Stephanie Mencimer writes Peter Navarro Is the Worst Possible Person to Be in Charge of Pandemic Supplies:
Dubbed “Trump’s looniest economic adviser” by the Wall Street–focused Dealbreaker, Navarro is an academic who famously made up a fake expert to quote in his books. A five-time failed political candidate in San Diego, Navarro is widely known there “as a nut,” says one veteran California GOP political consultant. Navarro’s views on trade are considered so fringy that, for years, reporters covering him have been trying unsuccessfully to find a credible source who may agree with him. Nonetheless, since 2016, Navarro has been advising Trump on trade policy, first on the campaign trail and then in the White House as the director of the newly created Office of Trade and Manufacturing Policy. And on March 27, Trump appointed Navarro to enforce the DPA, the Korean War–era law that allows the administration to force a company to prioritize government orders in production.

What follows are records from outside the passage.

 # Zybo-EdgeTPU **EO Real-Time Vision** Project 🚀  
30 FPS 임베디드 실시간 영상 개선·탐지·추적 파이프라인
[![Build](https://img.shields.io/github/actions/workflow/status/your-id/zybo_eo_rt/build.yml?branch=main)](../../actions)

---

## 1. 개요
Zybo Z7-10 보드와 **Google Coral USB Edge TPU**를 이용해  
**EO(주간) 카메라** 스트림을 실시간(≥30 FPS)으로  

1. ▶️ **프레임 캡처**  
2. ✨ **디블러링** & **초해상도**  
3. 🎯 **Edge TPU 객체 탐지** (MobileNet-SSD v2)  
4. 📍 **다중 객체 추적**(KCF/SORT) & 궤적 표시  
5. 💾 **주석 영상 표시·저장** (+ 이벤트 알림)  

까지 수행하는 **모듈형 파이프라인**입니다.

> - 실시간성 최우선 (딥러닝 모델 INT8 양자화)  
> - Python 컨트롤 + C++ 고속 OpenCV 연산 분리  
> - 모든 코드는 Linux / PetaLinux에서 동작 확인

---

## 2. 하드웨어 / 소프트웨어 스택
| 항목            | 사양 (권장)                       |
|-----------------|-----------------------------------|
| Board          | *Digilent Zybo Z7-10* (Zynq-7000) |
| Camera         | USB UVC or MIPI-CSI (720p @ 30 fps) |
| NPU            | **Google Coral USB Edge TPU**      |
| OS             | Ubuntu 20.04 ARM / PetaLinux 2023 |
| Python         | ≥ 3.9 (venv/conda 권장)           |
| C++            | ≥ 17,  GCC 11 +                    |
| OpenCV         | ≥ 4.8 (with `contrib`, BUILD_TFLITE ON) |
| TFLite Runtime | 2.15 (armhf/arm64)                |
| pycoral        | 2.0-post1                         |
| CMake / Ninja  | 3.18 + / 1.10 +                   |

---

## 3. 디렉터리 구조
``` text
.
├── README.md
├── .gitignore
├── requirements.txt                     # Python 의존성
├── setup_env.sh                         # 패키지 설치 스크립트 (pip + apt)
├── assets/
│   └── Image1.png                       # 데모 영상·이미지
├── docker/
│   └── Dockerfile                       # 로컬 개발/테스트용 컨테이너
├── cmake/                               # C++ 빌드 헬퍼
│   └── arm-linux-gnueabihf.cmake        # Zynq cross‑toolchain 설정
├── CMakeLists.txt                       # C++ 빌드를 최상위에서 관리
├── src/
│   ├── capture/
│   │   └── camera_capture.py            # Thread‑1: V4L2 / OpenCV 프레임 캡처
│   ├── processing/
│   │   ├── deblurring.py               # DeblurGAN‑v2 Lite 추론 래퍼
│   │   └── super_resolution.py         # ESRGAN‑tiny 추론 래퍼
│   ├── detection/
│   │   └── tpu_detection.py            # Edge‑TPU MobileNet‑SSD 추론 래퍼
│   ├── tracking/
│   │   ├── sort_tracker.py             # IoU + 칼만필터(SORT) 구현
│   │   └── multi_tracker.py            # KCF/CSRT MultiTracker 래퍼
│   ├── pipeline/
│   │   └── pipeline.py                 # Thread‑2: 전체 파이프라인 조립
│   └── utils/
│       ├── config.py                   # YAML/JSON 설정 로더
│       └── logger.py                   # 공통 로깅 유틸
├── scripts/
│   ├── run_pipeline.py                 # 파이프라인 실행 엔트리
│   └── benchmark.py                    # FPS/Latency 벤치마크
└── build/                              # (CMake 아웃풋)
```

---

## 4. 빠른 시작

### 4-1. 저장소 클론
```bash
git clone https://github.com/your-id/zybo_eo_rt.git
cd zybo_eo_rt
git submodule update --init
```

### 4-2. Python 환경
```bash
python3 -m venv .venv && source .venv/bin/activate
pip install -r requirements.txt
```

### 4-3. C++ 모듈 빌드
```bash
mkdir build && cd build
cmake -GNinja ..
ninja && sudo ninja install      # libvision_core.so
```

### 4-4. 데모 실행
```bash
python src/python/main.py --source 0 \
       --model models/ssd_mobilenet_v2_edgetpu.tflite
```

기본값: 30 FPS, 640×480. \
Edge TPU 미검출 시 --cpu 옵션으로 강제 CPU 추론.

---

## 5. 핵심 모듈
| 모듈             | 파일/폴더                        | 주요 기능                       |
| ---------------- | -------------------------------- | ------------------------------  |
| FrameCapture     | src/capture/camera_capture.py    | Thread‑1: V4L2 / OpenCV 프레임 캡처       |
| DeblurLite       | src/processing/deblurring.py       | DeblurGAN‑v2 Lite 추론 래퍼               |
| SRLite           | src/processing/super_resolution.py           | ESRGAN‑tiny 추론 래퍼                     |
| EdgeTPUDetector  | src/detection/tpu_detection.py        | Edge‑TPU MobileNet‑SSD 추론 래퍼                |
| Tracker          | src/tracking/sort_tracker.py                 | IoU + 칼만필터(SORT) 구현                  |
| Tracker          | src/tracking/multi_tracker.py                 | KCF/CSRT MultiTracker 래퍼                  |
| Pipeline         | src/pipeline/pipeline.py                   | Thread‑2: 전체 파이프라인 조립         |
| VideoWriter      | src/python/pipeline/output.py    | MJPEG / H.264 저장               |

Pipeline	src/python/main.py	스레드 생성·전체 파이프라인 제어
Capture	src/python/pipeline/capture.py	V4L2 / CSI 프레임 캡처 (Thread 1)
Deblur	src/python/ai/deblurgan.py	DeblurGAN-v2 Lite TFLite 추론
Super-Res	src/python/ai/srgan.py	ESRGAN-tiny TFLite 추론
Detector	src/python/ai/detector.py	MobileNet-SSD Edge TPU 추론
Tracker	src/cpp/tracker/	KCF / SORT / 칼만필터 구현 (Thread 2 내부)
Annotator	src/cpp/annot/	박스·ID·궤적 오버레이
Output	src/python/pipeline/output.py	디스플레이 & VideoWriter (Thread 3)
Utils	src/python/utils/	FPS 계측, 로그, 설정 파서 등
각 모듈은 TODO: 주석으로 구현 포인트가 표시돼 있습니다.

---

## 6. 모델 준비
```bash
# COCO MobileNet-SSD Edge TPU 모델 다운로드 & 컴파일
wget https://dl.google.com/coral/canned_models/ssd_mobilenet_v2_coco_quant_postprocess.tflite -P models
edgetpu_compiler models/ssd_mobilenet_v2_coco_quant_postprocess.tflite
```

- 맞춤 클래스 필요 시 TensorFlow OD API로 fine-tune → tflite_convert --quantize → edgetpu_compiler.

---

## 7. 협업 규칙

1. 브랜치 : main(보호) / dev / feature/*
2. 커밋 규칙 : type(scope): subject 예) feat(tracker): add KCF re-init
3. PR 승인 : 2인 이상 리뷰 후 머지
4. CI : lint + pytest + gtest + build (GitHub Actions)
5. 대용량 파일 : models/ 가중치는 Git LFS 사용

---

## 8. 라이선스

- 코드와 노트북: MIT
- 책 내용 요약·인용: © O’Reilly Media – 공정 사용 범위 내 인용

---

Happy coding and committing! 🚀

The new job gives Navarro immense power to order supplies like ventilators and masks, block exports, and even commandeer products made overseas by US companies to ensure delivery to American hospitals. It’s a massive logistical undertaking involving federal central planning, production, and distribution, and one urgently needed to combat shortages and prevent states and hospitals from competing for scarce supplies. Sen. Charles Schumer (D-N.Y.) told Trump in a letter last week that Navarro was “woefully unqualified for this task.”